In PHP, a variable is represented by a dollar sign followed by the name.
- A variable name is case sensitive.
- A variable does not have a type declaration. Its type is determined by its value.
Variable assign
Assign by value
This is the general assignment, assign a value to a variable.
$name = 'John';
$foo = 12;
Assign by reference
In this way, a new variable just references (meaning “alias for”) an original variable. Changes to the new variable affect the original, vice versa.
$a = 'Apple';
$b = &$a;
echo $b; // Apple
# Change $b
$b = 'Banada';
echo $a; // Banada
echo $b; // Banada
# Change $a
$a = 'Cherry';
echo $a; // Cherry
echo $b; // Cherry
The variable referencing other variable can not be assigned by reference. Only named variables can be assigned by reference.
Default value
If a variable is not initialized, it have a default value of its type depending on the context in which it is used.
var_dump( $unset_var );
// output:
// PHP Notice: Undefined variable: unset_var in php shell code on line 1
var_dump( $unset_var );
$unset_str .= 'abc';
var_dump( $unset_str ); // output: string(3) "abc"
Note: It is a security risk to rely on the default value, especially it is included into another file which has the same variable name.
Good practice
Always initialize a variable, give it a default value.
Variable variable
A variable variable is the name can be set and used dynamically.
For example, use the value $a
as the name of another variable. The latter one is a variable variable.
$a = 'month';
$$a = 'January'; // Equivalent to $mothn = 'January';
echo $$a; // January
echo $month; // January
// Used in an array
// $$a[1] will be ambiguous:
// the variable variable name is $a[1] or $a and it is an array.
// Use {} to resolve the ambiguity.
${$a[1]}; // the variable variable name is $a[1]
${$a}[1]; // the variable variable name is $a
Variable variables can not be used with PHP’s Superglobals arrays (built-in global variables ) within functions or class methods.
Variable scope
A variable’s scope is the context within which it is defined. The scope includes included and required files.

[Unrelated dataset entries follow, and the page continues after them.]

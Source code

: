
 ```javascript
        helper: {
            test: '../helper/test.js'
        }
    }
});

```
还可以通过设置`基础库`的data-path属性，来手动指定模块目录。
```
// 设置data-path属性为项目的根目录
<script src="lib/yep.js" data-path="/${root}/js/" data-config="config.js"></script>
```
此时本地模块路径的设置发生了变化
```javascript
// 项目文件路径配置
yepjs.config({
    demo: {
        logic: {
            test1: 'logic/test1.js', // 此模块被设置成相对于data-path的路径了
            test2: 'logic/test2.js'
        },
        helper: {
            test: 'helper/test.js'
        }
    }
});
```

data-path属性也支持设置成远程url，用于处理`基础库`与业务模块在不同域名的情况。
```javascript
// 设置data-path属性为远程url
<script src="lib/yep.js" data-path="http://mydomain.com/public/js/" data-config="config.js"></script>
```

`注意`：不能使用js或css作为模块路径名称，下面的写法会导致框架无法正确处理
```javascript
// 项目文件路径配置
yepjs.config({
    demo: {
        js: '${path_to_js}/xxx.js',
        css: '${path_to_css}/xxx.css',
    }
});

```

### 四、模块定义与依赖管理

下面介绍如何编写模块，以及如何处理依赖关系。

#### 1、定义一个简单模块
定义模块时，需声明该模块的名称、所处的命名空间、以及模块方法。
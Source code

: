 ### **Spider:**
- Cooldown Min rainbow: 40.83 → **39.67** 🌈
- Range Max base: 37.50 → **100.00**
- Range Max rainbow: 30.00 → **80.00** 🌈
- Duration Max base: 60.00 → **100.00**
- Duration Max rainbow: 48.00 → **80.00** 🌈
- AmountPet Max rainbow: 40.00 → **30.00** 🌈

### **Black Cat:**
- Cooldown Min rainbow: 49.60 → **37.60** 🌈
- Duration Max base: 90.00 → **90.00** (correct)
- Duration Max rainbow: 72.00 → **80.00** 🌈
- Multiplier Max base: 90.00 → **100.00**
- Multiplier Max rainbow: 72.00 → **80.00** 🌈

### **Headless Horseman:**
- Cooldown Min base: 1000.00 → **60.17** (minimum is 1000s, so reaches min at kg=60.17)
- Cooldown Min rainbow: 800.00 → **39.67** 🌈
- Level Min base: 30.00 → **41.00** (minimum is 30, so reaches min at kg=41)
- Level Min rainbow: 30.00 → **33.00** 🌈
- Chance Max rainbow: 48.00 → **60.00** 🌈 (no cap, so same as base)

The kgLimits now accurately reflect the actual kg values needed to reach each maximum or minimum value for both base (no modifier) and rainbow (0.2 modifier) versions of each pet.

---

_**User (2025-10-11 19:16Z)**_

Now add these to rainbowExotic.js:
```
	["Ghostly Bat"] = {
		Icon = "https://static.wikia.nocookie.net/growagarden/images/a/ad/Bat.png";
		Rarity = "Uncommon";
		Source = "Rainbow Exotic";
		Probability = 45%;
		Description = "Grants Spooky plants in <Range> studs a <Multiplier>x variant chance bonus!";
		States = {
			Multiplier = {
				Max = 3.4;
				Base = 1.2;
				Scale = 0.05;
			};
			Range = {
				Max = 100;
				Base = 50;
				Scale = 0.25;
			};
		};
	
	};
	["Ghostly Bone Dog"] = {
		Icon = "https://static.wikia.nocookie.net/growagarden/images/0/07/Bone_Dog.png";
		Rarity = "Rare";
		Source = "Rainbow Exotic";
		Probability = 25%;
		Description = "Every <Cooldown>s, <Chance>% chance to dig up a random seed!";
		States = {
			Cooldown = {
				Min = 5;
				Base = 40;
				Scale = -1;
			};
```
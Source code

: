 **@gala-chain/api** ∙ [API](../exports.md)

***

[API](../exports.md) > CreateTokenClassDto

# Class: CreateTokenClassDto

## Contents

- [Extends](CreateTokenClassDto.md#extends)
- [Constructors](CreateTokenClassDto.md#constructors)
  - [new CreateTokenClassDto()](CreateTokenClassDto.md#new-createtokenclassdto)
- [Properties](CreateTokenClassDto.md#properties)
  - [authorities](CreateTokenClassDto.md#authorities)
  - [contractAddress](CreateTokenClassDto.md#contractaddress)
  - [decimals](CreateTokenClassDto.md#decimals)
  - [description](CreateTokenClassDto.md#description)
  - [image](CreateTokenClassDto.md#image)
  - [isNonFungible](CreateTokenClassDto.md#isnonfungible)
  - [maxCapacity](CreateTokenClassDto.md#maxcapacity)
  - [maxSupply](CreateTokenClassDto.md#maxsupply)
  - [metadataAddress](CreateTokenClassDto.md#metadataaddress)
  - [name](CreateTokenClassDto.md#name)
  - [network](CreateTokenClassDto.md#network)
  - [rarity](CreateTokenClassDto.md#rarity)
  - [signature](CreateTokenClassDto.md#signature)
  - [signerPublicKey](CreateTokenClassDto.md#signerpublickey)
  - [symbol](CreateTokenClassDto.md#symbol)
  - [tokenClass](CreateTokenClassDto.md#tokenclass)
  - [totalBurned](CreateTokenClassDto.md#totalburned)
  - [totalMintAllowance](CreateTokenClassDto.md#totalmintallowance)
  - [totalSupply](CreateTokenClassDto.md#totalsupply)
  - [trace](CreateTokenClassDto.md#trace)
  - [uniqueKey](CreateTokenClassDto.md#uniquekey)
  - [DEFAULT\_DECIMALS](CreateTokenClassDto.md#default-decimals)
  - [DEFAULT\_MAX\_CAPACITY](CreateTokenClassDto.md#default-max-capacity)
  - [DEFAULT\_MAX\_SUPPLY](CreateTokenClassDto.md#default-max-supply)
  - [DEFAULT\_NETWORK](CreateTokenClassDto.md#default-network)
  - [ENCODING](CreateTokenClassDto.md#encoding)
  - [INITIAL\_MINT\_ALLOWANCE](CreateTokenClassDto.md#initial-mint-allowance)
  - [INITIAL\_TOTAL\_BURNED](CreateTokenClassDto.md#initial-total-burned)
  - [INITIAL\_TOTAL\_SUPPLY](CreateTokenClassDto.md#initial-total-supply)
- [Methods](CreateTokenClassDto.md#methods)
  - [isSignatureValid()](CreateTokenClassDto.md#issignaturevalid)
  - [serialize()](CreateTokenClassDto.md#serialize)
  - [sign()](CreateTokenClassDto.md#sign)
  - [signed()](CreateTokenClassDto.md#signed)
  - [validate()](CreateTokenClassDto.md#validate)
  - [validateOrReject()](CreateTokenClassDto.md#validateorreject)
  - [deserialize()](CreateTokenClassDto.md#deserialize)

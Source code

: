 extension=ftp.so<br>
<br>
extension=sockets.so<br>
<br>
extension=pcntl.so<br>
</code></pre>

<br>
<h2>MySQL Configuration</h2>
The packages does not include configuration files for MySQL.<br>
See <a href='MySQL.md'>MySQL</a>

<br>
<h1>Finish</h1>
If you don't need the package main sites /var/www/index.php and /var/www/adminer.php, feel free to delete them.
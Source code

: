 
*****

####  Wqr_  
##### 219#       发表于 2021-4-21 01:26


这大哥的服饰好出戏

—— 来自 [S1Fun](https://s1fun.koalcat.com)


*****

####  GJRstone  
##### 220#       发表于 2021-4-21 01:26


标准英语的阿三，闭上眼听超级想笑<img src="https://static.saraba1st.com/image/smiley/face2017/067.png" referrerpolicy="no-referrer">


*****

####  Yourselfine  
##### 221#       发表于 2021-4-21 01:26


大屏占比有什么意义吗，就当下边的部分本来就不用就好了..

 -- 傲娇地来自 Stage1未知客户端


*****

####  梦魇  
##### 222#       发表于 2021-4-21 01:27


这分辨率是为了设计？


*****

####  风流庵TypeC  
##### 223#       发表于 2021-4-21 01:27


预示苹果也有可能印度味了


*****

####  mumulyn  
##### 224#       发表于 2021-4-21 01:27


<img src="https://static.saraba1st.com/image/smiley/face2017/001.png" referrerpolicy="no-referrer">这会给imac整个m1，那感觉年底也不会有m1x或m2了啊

However, different from other languages, to access variables from global scope within a function, you need declare them global. Because variables used within a function is by default limited to the function scope. For variables inside a block, they are still available outside the block.
$a = 1; // global scope
include 'inc.php'; // $a is available in inc.php
function test() {
echo $a; // $a is not available
global $a;
echo $a; // $a is availabe now
}
for( $i = 0; $i < 10; $i++ ) {
if ( $i === 0 ) {
$started = true;
}
}
// 10
echo $i; // $i is still available outside the block
// true
echo $started; // $started is still available outside the block
Static variable scope
A static variable exists only in a local function scope, but it does not lose its value when leaving this scope.
function my_count() {
static $n = 0;
$n++;
echo $n;
}
my_count(); // 1
my_count(); // 2
Note:
If a static variable is assigned by reference, it’s not remembered.
Predefined Variables
There are a large number of predefined variables to all scripts.
- Superglobals — Superglobals are built-in variables that are always available in all scopes
- $GLOBALS — References all variables available in global scope
- $_SERVER — Server and execution environment information
- $_GET — HTTP GET variables
- $_POST — HTTP POST variables
- $_FILES — HTTP File Upload variables
- $_REQUEST — HTTP Request variables
- $_SESSION — Session variables
- $_ENV — Environment variables
- $_COOKIE — HTTP Cookies
- $php_errormsg — The previous error message
- $HTTP_RAW_POST_DATA — Raw POST data
- $http_response_header — HTTP response headers
- $argc — The number of arguments passed to script
- $argv — Array of arguments passed to script
Superglobals
Several predefined variables are superglobals. which are available in all scope. There is no need to declare them global within functions.
- $GLOBALS:
Note:
-
Unlike all of the other superglobals, $GLOBALS has essentially always been available in PHP.
-
As of PHP 8.1.0,
$GLOBALS
is now a read-only copy of the global symbol table. That is, global variables cannot be modified via its copy. Previously,$GLOBALS
array is excluded from the usual by-value behavior of PHP arrays and global variables can be modified via its copy.